Dr. Castro threw the blame on the US. Well could we expect anything different from the object of more than 50 years of US effort to assassinate, overthrow, boycott, or to reduce Mr. Castro to his knees and shout 'uncle!' to satisfy Washington's vendetta?
A reasonable question, one would think. But wait a minute. China and certainly Russia--two members of the UN Security Council--did not think so. They forced the US to water down a joint ROK American resolution to condemn the DPRK for this cowardly act resulting in the loss of 46 crew. In the end, the Council deplored the sinking of the 'Cheonan' without blaming North Korea, thereby taking the wind out of the sails of South Korea's president Lee Myung bek and the endless drumbeat of US president Barack Obama ratching up day by day the campaign to condemn and sanction North Korea for the sunken corvette.
Dr. Castro may very well be on to something. No American media picked up this item:
Two academics teaching in the US Dr. Lee Seunghun [department of Physics, university of Virginia] and Dr. Suh JJ [SAIS at John Hopkins university] published in a July issue of 'Japan Focus' the following article "Rush to judgment: inconsistencies in South Korea's Cheonan Report', knocking out the pins underneath the ROK's and US' case.

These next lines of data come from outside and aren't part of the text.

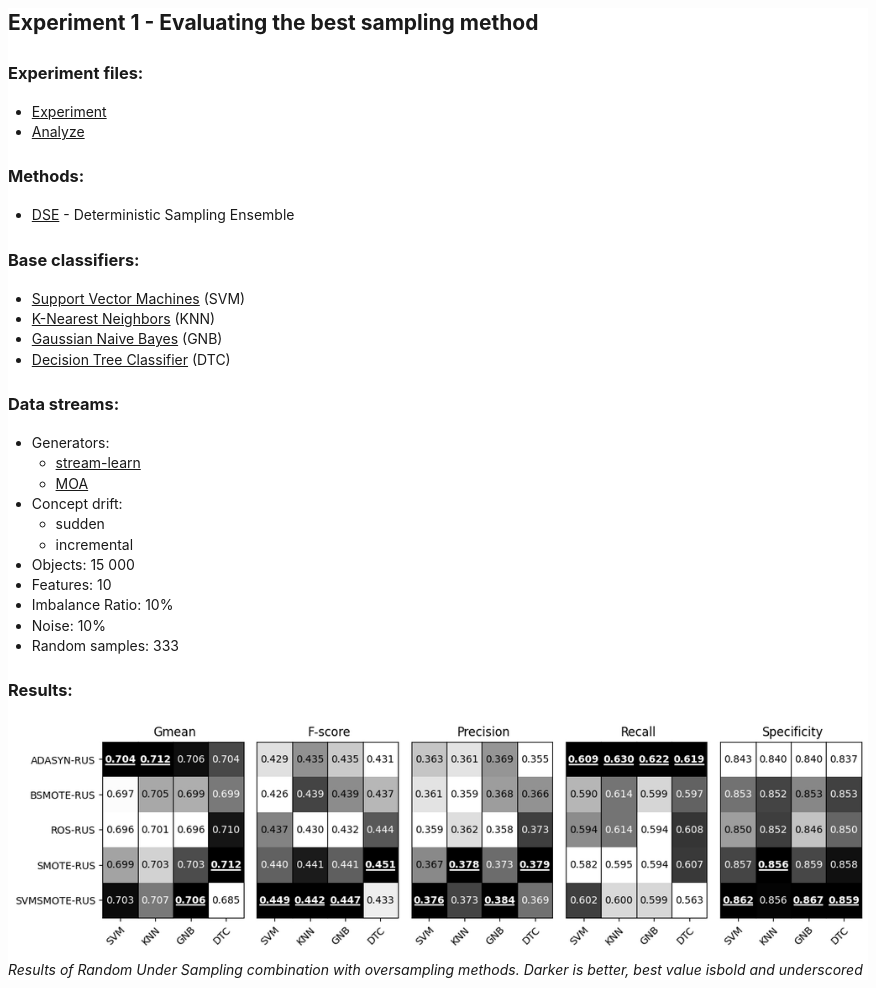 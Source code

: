 
## Experiment 1 - Evaluating the best sampling method
### Experiment files:

- [Experiment](experiment_best_sampling.py)
- [Analyze](analyze_results_best_params.py)

### Methods:

- [DSE](ensembles/dse.py) - Deterministic Sampling Ensemble

### Base classifiers:

- [Support Vector Machines](https://scikit-learn.org/stable/modules/generated/sklearn.svm.SVC.html) (SVM)
- [K-Nearest Neighbors](https://scikit-learn.org/stable/modules/generated/sklearn.neighbors.KNeighborsClassifier.html) (KNN)
- [Gaussian Naive Bayes](https://scikit-learn.org/stable/modules/generated/sklearn.naive_bayes.GaussianNB.html) (GNB)
- [Decision Tree Classifier](https://scikit-learn.org/stable/modules/generated/sklearn.tree.DecisionTreeClassifier.html) (DTC)

### Data streams:

- Generators: 
  - [stream-learn](https://w4k2.github.io/stream-learn/)
  - [MOA](https://moa.cms.waikato.ac.nz/)
- Concept drift: 
  - sudden
  - incremental
- Objects: 15 000
- Features: 10
- Imbalance Ratio: 10%
- Noise: 10%
- Random samples: 333

### Results:

![O](results/tables/O.png)
*Results of Random Under Sampling combination with oversampling methods.  Darker is better, best value isbold and underscored*
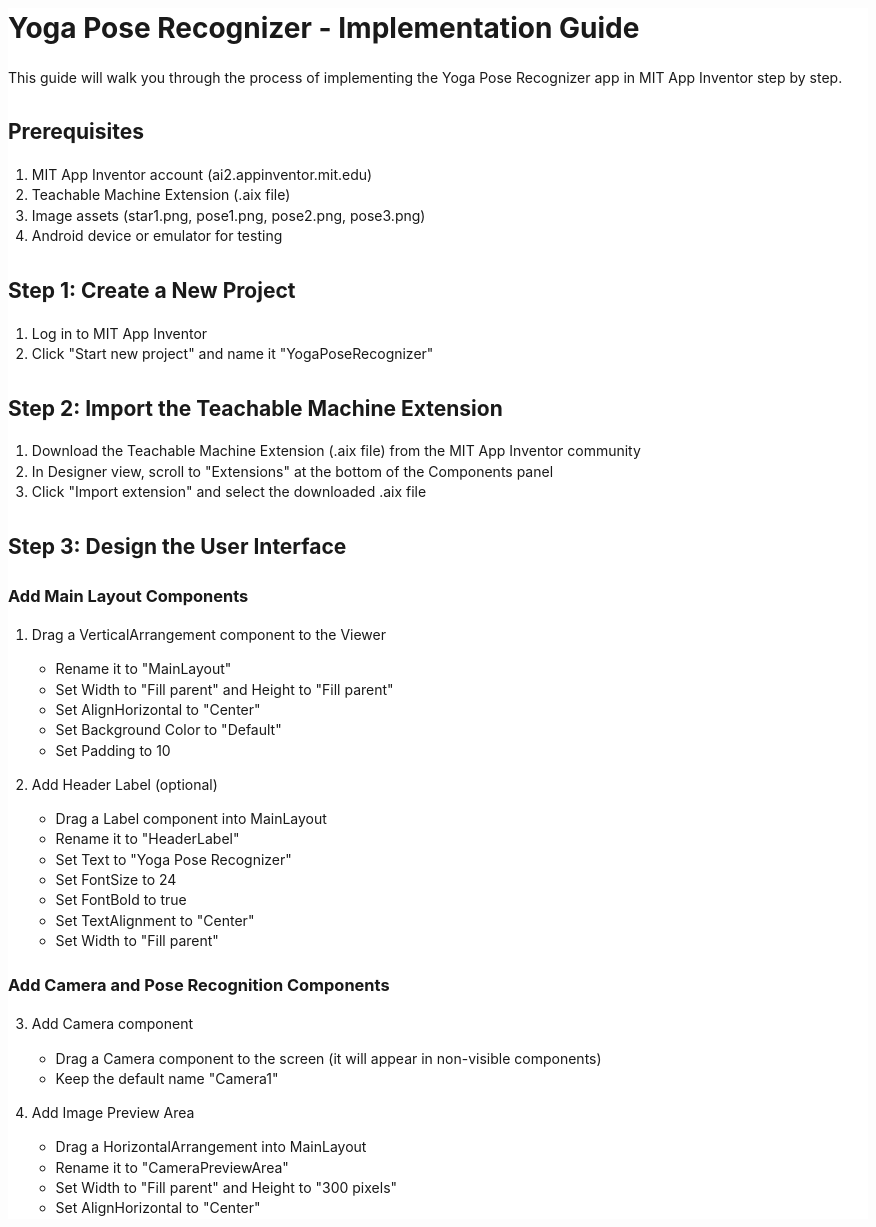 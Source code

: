 # Yoga Pose Recognizer - Implementation Guide

This guide will walk you through the process of implementing the Yoga Pose Recognizer app in MIT App Inventor step by step.

## Prerequisites

1. MIT App Inventor account (ai2.appinventor.mit.edu)
2. Teachable Machine Extension (.aix file)
3. Image assets (star1.png, pose1.png, pose2.png, pose3.png)
4. Android device or emulator for testing

## Step 1: Create a New Project

1. Log in to MIT App Inventor
2. Click "Start new project" and name it "YogaPoseRecognizer"

## Step 2: Import the Teachable Machine Extension

1. Download the Teachable Machine Extension (.aix file) from the MIT App Inventor community
2. In Designer view, scroll to "Extensions" at the bottom of the Components panel
3. Click "Import extension" and select the downloaded .aix file

## Step 3: Design the User Interface

### Add Main Layout Components

1. Drag a VerticalArrangement component to the Viewer
   - Rename it to "MainLayout"
   - Set Width to "Fill parent" and Height to "Fill parent"
   - Set AlignHorizontal to "Center"
   - Set Background Color to "Default"
   - Set Padding to 10

2. Add Header Label (optional)
   - Drag a Label component into MainLayout
   - Rename it to "HeaderLabel"
   - Set Text to "Yoga Pose Recognizer"
   - Set FontSize to 24
   - Set FontBold to true
   - Set TextAlignment to "Center"
   - Set Width to "Fill parent"

### Add Camera and Pose Recognition Components

3. Add Camera component
   - Drag a Camera component to the screen (it will appear in non-visible components)
   - Keep the default name "Camera1"

4. Add Image Preview Area
   - Drag a HorizontalArrangement into MainLayout
   - Rename it to "CameraPreviewArea"
   - Set Width to "Fill parent" and Height to "300 pixels"
   - Set AlignHorizontal to "Center"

Briefly, Peter Lee in the 16 July 2010 edition of 'Asian Times Online' in his contribution 'China turns netizen anger on Seoul' summarises Drs. Lee and Suh's conclusion thusly:
1. the ROK military botched the investigation.
2. twenty-fvie officers are going to be disciplined for 'shortcomings ranging from drunkenness to falsification of records' as to the sunken 'Cheonan.
3. the military will get a 'revised version' of the report when a thorough investigation of the incident is concluded.
4. more interestingly the big dering do of the smoking gun on the salvaged torpedo bearing 'the magic marker [of] Korean characters scraweld on the dredged fragments--REMARKABLY SURVIVED [emphasis GuamDiary] even when the high temperature paints coating the torpedo were themselves incincerated'.
For more details GuamDiary encourages to google the article. GuamDiary has from the beginning observed that the ROK US case against the DPRK was like a stool with three legs. Reasonable doubt cropped up at every turn in reading the assertions found the media and ROK and US government press releases. Damaging too was the selective release of the 150 page 'Cheonan report', with the advice that its full publication would 'compromise sources'. A red flag if not a red herring as to the nature of such data in spite of approval by a barrel of homegrown and foreign experts who more likely than naught had the full evidence provided to them.
So Dr. Castro may not have been speaking through his hat after all.